Aquí hay respuestas interesantes a la pregunta: https://www.quora.com/If-a-coin-is-tossed-by-a-robot-with-exact-same-conditions-will-it-produce-same-result-all-the-time
Pego la siguiente que me parece la más acertada (tochopost incoming!!!):
Your question boils down to whether physics is deterministic or not. And whether it is completely predictable or not...
Determinism and predictability are closely related but not the same.
Let's take the classical physics model which was at its peak during the 1700s to 1900s.
Physicists believed (notably Leibniz and Laplace) with enough justification that the laws of physics could be completely specified, and if some super intelligence could know the state of every particle in the universe, it could also calculate the next state in time and so on ad infinitum.
But physicists also knew that that since physical quantities had infinite precision (that's what they believed then), they could never actually calculate a systems exact future. The reason is what is called mathematical chaos.
Mathematical chaos is the notion that for some systems, the evolution of the system over time are very sensitive to the initial conditions.
The classic example is a glass of water, in which you put a small drop of color. As you stir the water, even though each dye molecule was almost exactly at the same location as its neigbour, by some time, each molecule has gone to a completely unique place, completely evenly distributed across the solution.
Suppose you had put only one molecule, could we have predicted where it ends up?
Not unless you could pinpoint the location exactly.
We would say that the act of stirring is a chaotic transformation on the molecules position and some math proves that for such transforms, no matter how small an error you have in measuring initial conditions, your predictions will diverge from the system exponentially with time.
Thus a world with classical physics was deterministic, but still not predictable.
Scientists were quite happy, at least non-chaotic systems could be predicted!
One flaw with this model is that every physical quantity would have infinite precision. This was not a big deal then. But today we know that infinite precision means infinite information contained within and this can be used to violate the laws of thermodynamics - don't ask how, but information entropy and thermodynamic entropy are intertwined. This is the only reason you cannot have a device like Maxwell's demon
Then the quantum theory hullabaloo happened. Suddenly, it was impossible to measure a thing, and things moved completely randomly. Neither could you knw the state of the system, nor could you predict some outcome, other than by probabilities. If you had a 50% probability of a uranium atom decaying, there is no way even in theory of telling whether it did (and weirdly according to QM, it both decays and not decays and only gets fixed to one state when you check it later)

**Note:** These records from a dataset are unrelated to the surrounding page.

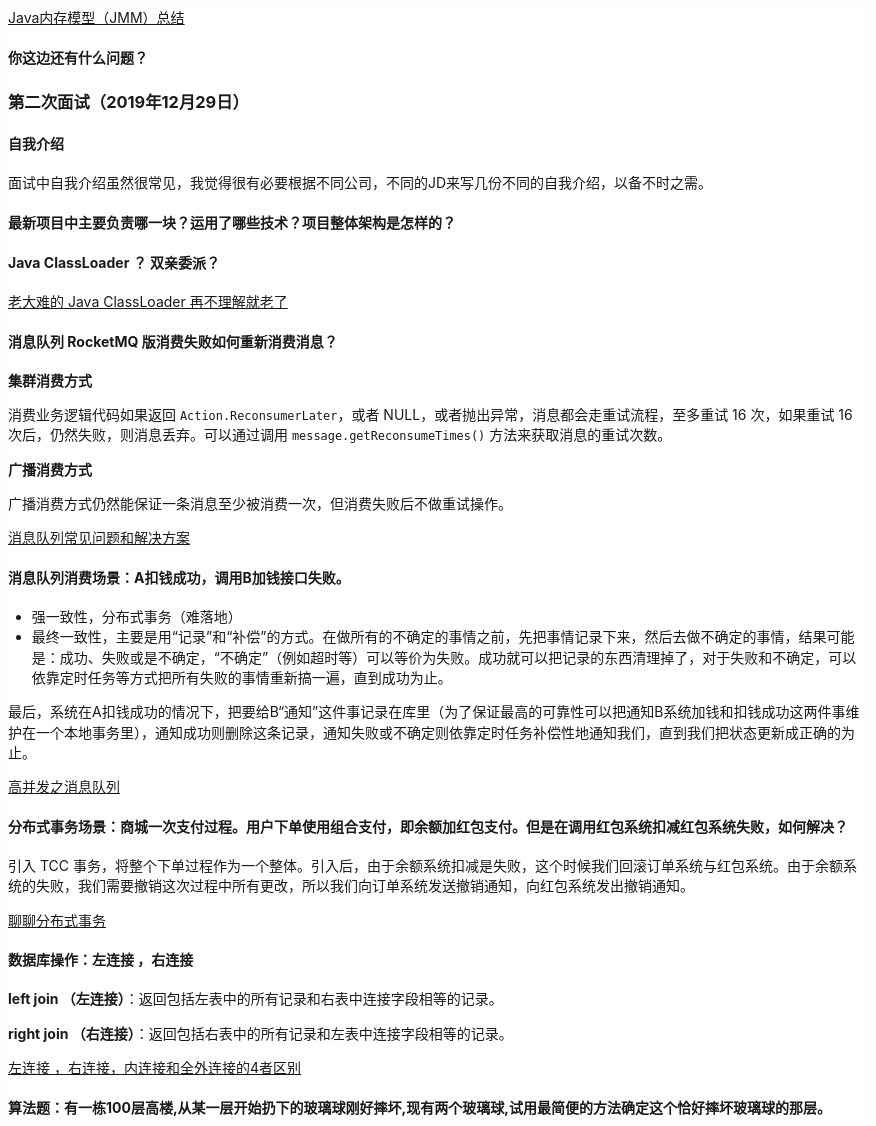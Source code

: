 [Java内存模型（JMM）总结](https://zhuanlan.zhihu.com/p/29881777)

#### **你这边还有什么问题？**

### **第二次面试**（2019年12月29日）

#### **自我介绍**
面试中自我介绍虽然很常见，我觉得很有必要根据不同公司，不同的JD来写几份不同的自我介绍，以备不时之需。

#### 最新项目中主要负责哪一块？运用了哪些技术？项目整体架构是怎样的？

#### Java ClassLoader ？ 双亲委派？

[老大难的 Java ClassLoader 再不理解就老了](https://zhuanlan.zhihu.com/p/51374915)

#### 消息队列 RocketMQ 版消费失败如何重新消费消息？

**集群消费方式**

消费业务逻辑代码如果返回 `Action.ReconsumerLater`，或者 NULL，或者抛出异常，消息都会走重试流程，至多重试 16 次，如果重试 16 次后，仍然失败，则消息丢弃。可以通过调用 `message.getReconsumeTimes()` 方法来获取消息的重试次数。

**广播消费方式**

广播消费方式仍然能保证一条消息至少被消费一次，但消费失败后不做重试操作。


[消息队列常见问题和解决方案](https://blog.csdn.net/qq_36236890/article/details/81174504)

#### 消息队列消费场景：A扣钱成功，调用B加钱接口失败。

* 强一致性，分布式事务（难落地）
* 最终一致性，主要是用“记录”和“补偿”的方式。在做所有的不确定的事情之前，先把事情记录下来，然后去做不确定的事情，结果可能是：成功、失败或是不确定，“不确定”（例如超时等）可以等价为失败。成功就可以把记录的东西清理掉了，对于失败和不确定，可以依靠定时任务等方式把所有失败的事情重新搞一遍，直到成功为止。

最后，系统在A扣钱成功的情况下，把要给B“通知”这件事记录在库里（为了保证最高的可靠性可以把通知B系统加钱和扣钱成功这两件事维护在一个本地事务里），通知成功则删除这条记录，通知失败或不确定则依靠定时任务补偿性地通知我们，直到我们把状态更新成正确的为止。

[高并发之消息队列](https://www.cnblogs.com/xiangkejin/p/9278356.html)

#### 分布式事务场景：商城一次支付过程。用户下单使用组合支付，即余额加红包支付。但是在调用红包系统扣减红包系统失败，如何解决？

引入 TCC 事务，将整个下单过程作为一个整体。引入后，由于余额系统扣减是失败，这个时候我们回滚订单系统与红包系统。由于余额系统的失败，我们需要撤销这次过程中所有更改，所以我们向订单系统发送撤销通知，向红包系统发出撤销通知。

[聊聊分布式事务](https://www.cnblogs.com/goodAndyxublog/p/10121624.html)

#### 数据库操作：左连接 ，右连接

**left join （左连接）**：返回包括左表中的所有记录和右表中连接字段相等的记录。

**right join （右连接）**：返回包括右表中的所有记录和左表中连接字段相等的记录。

[左连接 ，右连接，内连接和全外连接的4者区别](https://blog.csdn.net/weixin_39220472/article/details/81193617)

#### 算法题：有一栋100层高楼,从某一层开始扔下的玻璃球刚好摔坏,现有两个玻璃球,试用最简便的方法确定这个恰好摔坏玻璃球的那层。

So now that QM is true, you have non-determinism and unpredictability too...
Or so it would seem! But we now know that physical units are all quantized - there are minimum values for Length, Time and Charge. The old classical notion of undivided smooth time and space doesn't hold.
Also, while the results of observation of quantum phenomena are totally unknowable, the wave function is a fixed amount of information that describes the state of the system and that evolves deterministically. The math is deterministic - the results you observe are random.
So it's pretty much accepted that there is a fixed amount of information in the universe - This is known as the Berkenstein bound of the universe (and we know the universe has finite space).
If the universe has fixed number of states, then there exists an algorithm that takes the state of the universe as a long bitstring, and returns the next state bitstring in time. Probably that program is much shorter than te bitstring itself, because the universe is roughly predictable even to our meager brains.
So now to unanswer your question - If we make a robot toss a coin in the same way, will it land on the same side every time?
We don't know yet if it will -
Engineering-wise we cannot replicate the conditions exactly yet, but If we do replicate it, we will be hit by quantum randomness.
But maybe if you could setup the universe in the exact same way again and again (after all it has finite number of bits) then it will fall the exact same way.